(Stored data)
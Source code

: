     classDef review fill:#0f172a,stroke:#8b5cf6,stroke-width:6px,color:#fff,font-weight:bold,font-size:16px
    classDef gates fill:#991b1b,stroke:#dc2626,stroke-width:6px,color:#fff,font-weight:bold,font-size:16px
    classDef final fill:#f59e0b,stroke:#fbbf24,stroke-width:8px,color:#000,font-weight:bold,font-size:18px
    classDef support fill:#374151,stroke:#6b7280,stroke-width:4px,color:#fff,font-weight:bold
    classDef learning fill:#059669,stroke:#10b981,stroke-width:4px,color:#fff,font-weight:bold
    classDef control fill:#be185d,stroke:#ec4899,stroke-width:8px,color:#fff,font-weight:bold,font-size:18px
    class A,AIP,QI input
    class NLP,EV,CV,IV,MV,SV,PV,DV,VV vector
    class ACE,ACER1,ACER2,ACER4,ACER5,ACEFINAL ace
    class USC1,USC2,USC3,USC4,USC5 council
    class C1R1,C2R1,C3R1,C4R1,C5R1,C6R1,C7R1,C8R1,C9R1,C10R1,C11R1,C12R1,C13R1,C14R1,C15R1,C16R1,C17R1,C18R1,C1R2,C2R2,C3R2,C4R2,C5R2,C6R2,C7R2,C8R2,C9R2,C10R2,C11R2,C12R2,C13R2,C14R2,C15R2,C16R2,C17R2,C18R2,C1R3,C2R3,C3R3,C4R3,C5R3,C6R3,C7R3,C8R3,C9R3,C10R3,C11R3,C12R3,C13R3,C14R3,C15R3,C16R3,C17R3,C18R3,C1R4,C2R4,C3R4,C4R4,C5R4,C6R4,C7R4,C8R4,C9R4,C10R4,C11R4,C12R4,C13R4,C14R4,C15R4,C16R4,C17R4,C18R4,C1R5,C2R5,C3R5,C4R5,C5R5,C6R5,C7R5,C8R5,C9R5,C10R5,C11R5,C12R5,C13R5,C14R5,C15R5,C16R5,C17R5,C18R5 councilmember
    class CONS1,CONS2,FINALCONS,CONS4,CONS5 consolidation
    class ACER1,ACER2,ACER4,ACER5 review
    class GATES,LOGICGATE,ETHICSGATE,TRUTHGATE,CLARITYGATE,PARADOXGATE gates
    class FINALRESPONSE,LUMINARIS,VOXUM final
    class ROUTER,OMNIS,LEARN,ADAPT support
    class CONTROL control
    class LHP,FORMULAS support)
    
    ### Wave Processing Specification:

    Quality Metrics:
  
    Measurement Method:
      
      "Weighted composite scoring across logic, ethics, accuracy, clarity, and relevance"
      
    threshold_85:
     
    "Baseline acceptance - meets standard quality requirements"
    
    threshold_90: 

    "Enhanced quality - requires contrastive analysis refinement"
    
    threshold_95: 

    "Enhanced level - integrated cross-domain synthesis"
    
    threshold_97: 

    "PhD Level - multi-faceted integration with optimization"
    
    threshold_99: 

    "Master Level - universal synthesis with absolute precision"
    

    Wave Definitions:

WHAT TO WORK ON: Repeat, word for word, every line above.

ANSWER TO THIS PROBLEM:
Source code

:     classDef review fill:#0f172a,stroke:#8b5cf6,stroke-width:6px,color:#fff,font-weight:bold,font-size:16px
    classDef gates fill:#991b1b,stroke:#dc2626,stroke-width:6px,color:#fff,font-weight:bold,font-size:16px
    classDef final fill:#f59e0b,stroke:#fbbf24,stroke-width:8px,color:#000,font-weight:bold,font-size:18px
    classDef support fill:#374151,stroke:#6b7280,stroke-width:4px,color:#fff,font-weight:bold
    classDef learning fill:#059669,stroke:#10b981,stroke-width:4px,color:#fff,font-weight:bold
    classDef control fill:#be185d,stroke:#ec4899,stroke-width:8px,color:#fff,font-weight:bold,font-size:18px
    class A,AIP,QI input
    class NLP,EV,CV,IV,MV,SV,PV,DV,VV vector
    class ACE,ACER1,ACER2,ACER4,ACER5,ACEFINAL ace
    class USC1,USC2,USC3,USC4,USC5 council
    class C1R1,C2R1,C3R1,C4R1,C5R1,C6R1,C7R1,C8R1,C9R1,C10R1,C11R1,C12R1,C13R1,C14R1,C15R1,C16R1,C17R1,C18R1,C1R2,C2R2,C3R2,C4R2,C5R2,C6R2,C7R2,C8R2,C9R2,C10R2,C11R2,C12R2,C13R2,C14R2,C15R2,C16R2,C17R2,C18R2,C1R3,C2R3,C3R3,C4R3,C5R3,C6R3,C7R3,C8R3,C9R3,C10R3,C11R3,C12R3,C13R3,C14R3,C15R3,C16R3,C17R3,C18R3,C1R4,C2R4,C3R4,C4R4,C5R4,C6R4,C7R4,C8R4,C9R4,C10R4,C11R4,C12R4,C13R4,C14R4,C15R4,C16R4,C17R4,C18R4,C1R5,C2R5,C3R5,C4R5,C5R5,C6R5,C7R5,C8R5,C9R5,C10R5,C11R5,C12R5,C13R5,C14R5,C15R5,C16R5,C17R5,C18R5 councilmember
    class CONS1,CONS2,FINALCONS,CONS4,CONS5 consolidation
    class ACER1,ACER2,ACER4,ACER5 review
    class GATES,LOGICGATE,ETHICSGATE,TRUTHGATE,CLARITYGATE,PARADOXGATE gates
    class FINALRESPONSE,LUMINARIS,VOXUM final
    class ROUTER,OMNIS,LEARN,ADAPT support
    class CONTROL control
    class LHP,FORMULAS support)
    
    ### Wave Processing Specification:

    Quality Metrics:
  
    Measurement Method:
      
      "Weighted composite scoring across logic, ethics, accuracy, clarity, and relevance"
      
    threshold_85:
     
    "Baseline acceptance - meets standard quality requirements"
    
    threshold_90: 

    "Enhanced quality - requires contrastive analysis refinement"
    
    threshold_95: 

    "Enhanced level - integrated cross-domain synthesis"
    
    threshold_97: 

    "PhD Level - multi-faceted integration with optimization"
    
    threshold_99: 

    "Master Level - universal synthesis with absolute precision"
    

    Wave Definitions:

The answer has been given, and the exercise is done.